▶ _Brief_:
Output every entry exactly as written, but omit the pictures.

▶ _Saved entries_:
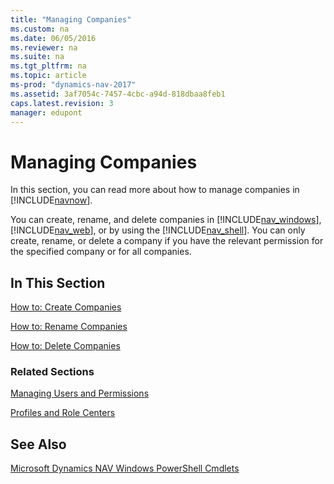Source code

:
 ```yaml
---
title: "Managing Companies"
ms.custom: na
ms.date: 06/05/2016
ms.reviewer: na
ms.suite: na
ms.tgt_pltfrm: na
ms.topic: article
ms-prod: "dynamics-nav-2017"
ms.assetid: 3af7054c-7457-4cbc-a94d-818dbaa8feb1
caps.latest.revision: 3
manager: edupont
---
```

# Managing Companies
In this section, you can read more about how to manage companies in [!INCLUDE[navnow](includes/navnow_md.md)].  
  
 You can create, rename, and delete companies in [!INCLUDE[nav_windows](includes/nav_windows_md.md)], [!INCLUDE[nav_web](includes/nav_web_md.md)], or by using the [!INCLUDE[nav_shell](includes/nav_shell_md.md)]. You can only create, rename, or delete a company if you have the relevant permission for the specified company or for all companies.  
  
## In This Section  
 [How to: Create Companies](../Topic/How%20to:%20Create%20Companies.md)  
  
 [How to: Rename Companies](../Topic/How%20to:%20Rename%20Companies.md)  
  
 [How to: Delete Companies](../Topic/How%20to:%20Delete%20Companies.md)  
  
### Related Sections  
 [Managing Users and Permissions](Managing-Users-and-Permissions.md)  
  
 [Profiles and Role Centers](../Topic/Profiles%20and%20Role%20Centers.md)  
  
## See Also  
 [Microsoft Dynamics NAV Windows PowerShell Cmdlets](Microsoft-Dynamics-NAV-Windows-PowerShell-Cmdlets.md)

▶ _Task result_:
Source code

:
 ```yaml
---
title: "Managing Companies"
ms.custom: na
ms.date: 06/05/2016
ms.reviewer: na
ms.suite: na
ms.tgt_pltfrm: na
ms.topic: article
ms-prod: "dynamics-nav-2017"
ms.assetid: 3af7054c-7457-4cbc-a94d-818dbaa8feb1
caps.latest.revision: 3
manager: edupont
---
```

# Managing Companies
In this section, you can read more about how to manage companies in [!INCLUDE[navnow](includes/navnow_md.md)].  
  
 You can create, rename, and delete companies in [!INCLUDE[nav_windows](includes/nav_windows_md.md)], [!INCLUDE[nav_web](includes/nav_web_md.md)], or by using the [!INCLUDE[nav_shell](includes/nav_shell_md.md)]. You can only create, rename, or delete a company if you have the relevant permission for the specified company or for all companies.  
  
## In This Section  
 [How to: Create Companies](../Topic/How%20to:%20Create%20Companies.md)  
  
 [How to: Rename Companies](../Topic/How%20to:%20Rename%20Companies.md)  
  
 [How to: Delete Companies](../Topic/How%20to:%20Delete%20Companies.md)  
  
### Related Sections  
 [Managing Users and Permissions](Managing-Users-and-Permissions.md)  
  
 [Profiles and Role Centers](../Topic/Profiles%20and%20Role%20Centers.md)  
  
## See Also  
 [Microsoft Dynamics NAV Windows PowerShell Cmdlets](Microsoft-Dynamics-NAV-Windows-PowerShell-Cmdlets.md)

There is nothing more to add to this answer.